First lady Michelle Obama today hailed blues music as "deeply American" and "deeply human" at a workshop for several dozen middle and high school students in the State Dining Room - an event held as part of the ongoing White House music series and in recognition of African-American history month.
"This music wraps all of our emotions - whether it's love and loss, joy and sorrow, heartbreak and celebration - it wraps it all into an art form that stirs our souls and it helps us rise above all our struggles," Obama said.
She was joined on stage by singer-songwriter guitarist Keb Mo; vocal artist Shemekia Copeland; and trombonist Troy 'Trombone Shorty' Andrews. Mo has won three Grammys, while Copeland and Andrews have both been nominated.
The first lady told the young audience that the career paths of the artists and her husband, President Obama, illustrate what can be achieved through hard work.

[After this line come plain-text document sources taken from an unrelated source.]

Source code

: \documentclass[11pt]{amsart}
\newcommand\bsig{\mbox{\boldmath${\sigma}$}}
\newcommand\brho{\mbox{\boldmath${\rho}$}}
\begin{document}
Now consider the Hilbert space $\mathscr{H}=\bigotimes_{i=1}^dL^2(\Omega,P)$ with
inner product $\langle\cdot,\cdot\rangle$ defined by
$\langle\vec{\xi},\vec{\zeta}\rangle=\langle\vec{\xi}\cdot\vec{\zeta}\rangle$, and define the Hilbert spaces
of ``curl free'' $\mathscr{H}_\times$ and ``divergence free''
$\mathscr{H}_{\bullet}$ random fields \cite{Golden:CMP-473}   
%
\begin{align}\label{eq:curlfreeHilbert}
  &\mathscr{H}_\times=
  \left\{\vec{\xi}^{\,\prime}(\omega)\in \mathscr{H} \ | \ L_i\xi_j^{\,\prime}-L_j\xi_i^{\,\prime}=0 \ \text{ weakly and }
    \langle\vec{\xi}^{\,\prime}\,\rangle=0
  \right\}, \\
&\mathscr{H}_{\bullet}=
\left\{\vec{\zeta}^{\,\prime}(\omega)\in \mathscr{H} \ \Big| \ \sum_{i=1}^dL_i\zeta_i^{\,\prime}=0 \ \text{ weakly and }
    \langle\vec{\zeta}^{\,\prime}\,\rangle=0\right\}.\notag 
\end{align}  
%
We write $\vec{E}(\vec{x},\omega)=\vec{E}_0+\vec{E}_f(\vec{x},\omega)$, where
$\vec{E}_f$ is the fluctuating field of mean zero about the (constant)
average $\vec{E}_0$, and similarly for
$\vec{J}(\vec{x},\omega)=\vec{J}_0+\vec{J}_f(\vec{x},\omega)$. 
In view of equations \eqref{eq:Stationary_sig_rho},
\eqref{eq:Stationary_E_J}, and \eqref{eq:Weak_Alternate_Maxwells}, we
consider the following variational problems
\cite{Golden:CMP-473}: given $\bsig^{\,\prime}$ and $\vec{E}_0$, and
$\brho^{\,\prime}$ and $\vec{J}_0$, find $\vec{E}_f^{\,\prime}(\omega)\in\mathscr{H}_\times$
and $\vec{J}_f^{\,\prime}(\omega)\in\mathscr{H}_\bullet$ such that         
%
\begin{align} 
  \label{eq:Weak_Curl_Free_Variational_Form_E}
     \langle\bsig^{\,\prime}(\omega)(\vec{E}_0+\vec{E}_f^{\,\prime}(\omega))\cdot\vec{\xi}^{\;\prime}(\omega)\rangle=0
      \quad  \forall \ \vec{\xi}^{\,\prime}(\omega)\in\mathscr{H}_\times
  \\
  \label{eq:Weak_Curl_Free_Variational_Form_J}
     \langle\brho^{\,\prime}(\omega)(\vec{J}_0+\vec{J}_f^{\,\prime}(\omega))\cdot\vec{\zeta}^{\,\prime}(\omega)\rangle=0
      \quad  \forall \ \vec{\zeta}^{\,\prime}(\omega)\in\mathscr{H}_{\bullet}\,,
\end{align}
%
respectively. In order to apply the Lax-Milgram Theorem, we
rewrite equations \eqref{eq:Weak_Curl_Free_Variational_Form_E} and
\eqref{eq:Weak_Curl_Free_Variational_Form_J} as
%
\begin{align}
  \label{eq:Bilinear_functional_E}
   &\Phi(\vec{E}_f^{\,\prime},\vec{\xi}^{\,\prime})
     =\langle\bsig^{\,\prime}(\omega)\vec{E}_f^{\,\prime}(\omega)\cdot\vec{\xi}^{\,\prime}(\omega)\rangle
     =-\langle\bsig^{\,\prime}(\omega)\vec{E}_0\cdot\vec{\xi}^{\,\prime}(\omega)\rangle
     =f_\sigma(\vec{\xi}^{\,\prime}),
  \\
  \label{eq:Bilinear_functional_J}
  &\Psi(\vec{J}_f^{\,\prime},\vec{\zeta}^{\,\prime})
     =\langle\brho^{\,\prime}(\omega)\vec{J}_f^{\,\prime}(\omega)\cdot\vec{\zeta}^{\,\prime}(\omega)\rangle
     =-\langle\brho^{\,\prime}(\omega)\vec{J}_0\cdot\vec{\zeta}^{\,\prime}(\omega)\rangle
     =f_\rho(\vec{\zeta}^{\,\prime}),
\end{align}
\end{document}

"The President didn't start out at the top either. Neither did I, but let's talk about him for a little bit since he's not here," she said, drawing laughter. "He had to work hard, and get a little focused - and he wasn't focused all the time. It was later in life that he got a little focus, right? So even if you mess up a little bit, you can get right on track."
The three musicians later described their approach to playing the blues and how they started their careers in music. After Michelle Obama left for "meetings," they performed together, including a rousing rendition of "When the Saints Go Marching In" that had the students clapping and on their feet.